The task ::
If a line in the entries below includes the string "understand", copy it out.

Records from a data source ::
___
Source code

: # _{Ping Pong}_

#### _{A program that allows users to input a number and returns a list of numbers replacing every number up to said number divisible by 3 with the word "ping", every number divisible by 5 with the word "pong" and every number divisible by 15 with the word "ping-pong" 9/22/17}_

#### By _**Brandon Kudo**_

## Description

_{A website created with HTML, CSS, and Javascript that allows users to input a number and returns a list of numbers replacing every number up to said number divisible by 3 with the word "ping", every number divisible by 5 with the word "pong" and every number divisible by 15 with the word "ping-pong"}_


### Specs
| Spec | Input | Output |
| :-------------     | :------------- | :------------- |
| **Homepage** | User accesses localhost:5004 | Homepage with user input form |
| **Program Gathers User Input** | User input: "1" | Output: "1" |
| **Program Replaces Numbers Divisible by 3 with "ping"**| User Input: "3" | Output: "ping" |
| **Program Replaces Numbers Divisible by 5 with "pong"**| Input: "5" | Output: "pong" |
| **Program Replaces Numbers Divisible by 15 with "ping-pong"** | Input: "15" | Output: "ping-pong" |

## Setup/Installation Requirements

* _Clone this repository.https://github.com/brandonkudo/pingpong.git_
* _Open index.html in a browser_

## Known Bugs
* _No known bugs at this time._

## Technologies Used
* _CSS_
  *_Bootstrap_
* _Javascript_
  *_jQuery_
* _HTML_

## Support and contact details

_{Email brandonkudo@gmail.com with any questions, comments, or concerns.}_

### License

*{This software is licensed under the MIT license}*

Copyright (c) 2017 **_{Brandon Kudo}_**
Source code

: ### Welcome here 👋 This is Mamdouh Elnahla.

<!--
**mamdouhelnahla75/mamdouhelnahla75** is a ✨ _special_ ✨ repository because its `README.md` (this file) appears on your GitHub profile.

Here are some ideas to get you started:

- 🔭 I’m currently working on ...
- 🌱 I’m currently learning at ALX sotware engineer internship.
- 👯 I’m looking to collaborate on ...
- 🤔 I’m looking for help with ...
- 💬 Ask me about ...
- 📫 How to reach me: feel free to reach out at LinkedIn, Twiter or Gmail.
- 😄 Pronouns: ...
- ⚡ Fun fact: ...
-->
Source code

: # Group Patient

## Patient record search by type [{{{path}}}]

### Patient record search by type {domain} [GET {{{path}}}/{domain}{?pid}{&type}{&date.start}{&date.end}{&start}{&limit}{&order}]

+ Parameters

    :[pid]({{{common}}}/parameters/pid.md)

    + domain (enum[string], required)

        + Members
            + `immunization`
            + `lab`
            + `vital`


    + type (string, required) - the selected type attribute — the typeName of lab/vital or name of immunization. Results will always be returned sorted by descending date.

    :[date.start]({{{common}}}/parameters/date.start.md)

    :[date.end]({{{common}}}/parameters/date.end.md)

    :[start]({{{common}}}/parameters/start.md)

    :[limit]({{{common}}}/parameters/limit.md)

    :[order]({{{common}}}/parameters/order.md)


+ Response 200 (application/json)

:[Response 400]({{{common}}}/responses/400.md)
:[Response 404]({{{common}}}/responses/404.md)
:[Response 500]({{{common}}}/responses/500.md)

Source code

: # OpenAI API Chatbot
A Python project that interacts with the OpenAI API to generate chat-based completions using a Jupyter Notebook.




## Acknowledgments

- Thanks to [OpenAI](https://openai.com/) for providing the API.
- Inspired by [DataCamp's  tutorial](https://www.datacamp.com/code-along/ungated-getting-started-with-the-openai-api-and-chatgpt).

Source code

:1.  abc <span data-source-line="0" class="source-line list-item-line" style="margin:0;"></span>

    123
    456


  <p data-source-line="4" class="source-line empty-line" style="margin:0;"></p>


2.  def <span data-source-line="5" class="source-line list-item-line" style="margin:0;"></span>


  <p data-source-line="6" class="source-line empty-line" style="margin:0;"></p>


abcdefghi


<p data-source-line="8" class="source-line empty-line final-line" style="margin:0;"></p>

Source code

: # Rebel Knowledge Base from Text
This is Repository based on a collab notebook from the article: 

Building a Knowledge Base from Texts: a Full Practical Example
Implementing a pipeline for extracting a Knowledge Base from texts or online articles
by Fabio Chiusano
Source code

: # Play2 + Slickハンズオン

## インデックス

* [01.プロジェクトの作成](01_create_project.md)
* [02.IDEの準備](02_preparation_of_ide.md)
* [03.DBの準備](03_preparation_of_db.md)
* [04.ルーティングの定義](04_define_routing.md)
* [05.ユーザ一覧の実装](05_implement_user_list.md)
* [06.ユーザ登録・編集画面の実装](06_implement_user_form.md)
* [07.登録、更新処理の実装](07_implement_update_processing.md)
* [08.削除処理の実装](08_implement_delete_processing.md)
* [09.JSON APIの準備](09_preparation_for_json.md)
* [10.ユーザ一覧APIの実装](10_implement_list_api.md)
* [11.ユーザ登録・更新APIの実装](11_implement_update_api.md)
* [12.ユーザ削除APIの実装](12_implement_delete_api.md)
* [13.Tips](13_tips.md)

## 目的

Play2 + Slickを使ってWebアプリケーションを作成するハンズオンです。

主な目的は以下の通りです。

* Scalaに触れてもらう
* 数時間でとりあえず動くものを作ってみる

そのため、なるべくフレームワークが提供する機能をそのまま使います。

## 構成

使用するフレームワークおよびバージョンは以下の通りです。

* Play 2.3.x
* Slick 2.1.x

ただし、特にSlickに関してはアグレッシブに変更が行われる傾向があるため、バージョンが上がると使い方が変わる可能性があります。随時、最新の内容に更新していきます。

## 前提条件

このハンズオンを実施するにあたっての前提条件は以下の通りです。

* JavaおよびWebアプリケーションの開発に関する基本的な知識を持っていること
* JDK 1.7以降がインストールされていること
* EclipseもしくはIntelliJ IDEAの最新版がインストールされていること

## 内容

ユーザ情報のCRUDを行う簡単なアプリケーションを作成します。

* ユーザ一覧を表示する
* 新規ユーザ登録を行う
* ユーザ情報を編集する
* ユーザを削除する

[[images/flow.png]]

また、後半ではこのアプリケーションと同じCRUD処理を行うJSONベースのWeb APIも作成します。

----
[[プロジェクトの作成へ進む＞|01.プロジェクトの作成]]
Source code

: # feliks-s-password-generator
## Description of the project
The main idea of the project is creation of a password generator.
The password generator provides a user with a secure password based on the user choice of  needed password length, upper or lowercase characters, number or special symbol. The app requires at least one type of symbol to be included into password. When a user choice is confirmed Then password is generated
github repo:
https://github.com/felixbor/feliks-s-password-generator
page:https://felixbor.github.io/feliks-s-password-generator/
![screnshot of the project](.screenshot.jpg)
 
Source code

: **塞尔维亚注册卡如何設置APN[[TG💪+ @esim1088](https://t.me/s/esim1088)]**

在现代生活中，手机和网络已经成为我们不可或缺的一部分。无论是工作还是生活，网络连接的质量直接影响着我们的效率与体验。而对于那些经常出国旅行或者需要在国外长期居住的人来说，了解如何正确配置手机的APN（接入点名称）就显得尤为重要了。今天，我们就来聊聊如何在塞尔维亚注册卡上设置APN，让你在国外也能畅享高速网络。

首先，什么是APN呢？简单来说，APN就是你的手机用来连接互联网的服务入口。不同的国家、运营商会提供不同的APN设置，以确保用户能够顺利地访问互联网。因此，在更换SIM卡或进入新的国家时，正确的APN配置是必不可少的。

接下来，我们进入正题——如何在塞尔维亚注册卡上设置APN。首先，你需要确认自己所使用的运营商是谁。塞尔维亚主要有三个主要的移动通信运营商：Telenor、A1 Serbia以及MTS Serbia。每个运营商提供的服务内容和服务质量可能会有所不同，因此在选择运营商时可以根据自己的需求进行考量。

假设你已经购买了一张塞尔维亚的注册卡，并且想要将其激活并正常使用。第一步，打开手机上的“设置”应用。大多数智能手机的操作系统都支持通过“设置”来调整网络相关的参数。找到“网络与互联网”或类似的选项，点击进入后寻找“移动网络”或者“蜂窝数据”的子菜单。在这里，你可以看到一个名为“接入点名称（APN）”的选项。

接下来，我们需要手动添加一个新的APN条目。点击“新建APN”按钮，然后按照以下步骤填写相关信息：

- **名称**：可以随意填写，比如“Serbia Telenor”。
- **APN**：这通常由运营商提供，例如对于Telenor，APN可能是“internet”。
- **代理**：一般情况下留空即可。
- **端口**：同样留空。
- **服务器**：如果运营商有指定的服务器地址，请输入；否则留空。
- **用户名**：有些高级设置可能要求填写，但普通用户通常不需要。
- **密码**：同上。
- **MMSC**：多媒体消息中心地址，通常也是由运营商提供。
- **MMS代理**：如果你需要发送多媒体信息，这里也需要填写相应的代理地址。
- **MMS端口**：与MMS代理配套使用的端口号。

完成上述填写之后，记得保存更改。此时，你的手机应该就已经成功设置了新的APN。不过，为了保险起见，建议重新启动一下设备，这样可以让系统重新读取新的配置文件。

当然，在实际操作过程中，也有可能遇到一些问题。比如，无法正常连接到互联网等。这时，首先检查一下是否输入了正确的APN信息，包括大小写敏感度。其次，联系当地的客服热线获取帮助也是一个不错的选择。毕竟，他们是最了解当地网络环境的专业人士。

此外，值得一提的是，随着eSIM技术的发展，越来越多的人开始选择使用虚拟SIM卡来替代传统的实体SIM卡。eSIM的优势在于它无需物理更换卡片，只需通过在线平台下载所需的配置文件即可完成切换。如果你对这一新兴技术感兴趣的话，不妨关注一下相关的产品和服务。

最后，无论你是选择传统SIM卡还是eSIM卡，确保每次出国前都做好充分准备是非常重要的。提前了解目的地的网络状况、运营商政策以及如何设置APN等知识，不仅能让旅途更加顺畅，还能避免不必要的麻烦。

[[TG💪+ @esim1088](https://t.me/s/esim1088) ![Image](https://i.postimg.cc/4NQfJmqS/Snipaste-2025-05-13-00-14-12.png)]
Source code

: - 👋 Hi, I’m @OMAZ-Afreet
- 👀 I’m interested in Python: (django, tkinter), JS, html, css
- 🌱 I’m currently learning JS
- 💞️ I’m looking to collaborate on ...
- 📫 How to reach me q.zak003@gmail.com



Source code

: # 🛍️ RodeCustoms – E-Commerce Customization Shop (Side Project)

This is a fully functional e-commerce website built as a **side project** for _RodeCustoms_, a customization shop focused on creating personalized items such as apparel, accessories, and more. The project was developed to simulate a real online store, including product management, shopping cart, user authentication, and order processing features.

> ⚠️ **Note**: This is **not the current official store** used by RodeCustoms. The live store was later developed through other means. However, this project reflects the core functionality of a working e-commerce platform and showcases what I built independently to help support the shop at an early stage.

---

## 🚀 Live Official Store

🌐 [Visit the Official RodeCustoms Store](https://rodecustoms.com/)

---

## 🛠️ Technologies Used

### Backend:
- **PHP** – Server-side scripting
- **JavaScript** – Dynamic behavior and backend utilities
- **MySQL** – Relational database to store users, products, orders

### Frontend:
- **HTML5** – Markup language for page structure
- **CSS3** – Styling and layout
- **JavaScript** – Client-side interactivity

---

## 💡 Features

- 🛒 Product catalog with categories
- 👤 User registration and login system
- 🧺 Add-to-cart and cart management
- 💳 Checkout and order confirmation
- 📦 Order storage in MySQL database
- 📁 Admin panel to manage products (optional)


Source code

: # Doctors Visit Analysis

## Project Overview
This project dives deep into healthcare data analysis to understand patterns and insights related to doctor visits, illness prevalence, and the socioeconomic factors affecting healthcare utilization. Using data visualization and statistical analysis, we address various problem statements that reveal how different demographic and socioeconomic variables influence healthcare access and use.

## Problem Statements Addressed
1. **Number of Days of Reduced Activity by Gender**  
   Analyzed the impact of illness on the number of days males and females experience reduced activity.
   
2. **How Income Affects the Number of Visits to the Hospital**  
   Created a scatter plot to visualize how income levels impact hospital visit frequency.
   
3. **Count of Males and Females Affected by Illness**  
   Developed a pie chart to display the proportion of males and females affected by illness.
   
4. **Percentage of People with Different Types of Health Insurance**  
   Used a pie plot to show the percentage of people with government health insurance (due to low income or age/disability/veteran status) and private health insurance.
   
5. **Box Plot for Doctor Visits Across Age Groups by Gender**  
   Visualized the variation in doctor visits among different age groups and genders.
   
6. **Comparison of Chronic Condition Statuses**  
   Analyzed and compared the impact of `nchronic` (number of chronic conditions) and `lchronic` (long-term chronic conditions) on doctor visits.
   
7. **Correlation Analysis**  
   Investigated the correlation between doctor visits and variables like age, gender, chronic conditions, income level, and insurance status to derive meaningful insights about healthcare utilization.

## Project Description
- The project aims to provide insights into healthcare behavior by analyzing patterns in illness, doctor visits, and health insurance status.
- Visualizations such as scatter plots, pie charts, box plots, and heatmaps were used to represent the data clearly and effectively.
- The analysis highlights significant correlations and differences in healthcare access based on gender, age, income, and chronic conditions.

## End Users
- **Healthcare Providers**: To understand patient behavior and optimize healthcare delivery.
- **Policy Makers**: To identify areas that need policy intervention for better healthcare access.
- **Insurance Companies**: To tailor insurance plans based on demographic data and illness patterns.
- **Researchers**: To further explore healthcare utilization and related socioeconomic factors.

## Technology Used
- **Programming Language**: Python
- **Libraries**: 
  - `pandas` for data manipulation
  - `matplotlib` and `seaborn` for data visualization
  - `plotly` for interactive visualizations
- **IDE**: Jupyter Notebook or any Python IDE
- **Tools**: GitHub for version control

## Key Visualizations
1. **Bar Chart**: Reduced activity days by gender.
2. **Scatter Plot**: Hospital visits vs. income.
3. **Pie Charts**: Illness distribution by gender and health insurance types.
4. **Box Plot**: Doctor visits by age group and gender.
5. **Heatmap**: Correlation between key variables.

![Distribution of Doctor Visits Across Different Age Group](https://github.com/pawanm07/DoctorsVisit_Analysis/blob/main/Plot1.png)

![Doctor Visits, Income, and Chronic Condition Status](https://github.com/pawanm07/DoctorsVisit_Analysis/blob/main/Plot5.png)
___
Answer to the problem ::
This project dives deep into healthcare data analysis to understand patterns and insights related to doctor visits, illness prevalence, and the socioeconomic factors affecting healthcare utilization. Using data visualization and statistical analysis, we address various problem statements that reveal how different demographic and socioeconomic variables influence healthcare access and use.
- **Healthcare Providers**: To understand patient behavior and optimize healthcare delivery.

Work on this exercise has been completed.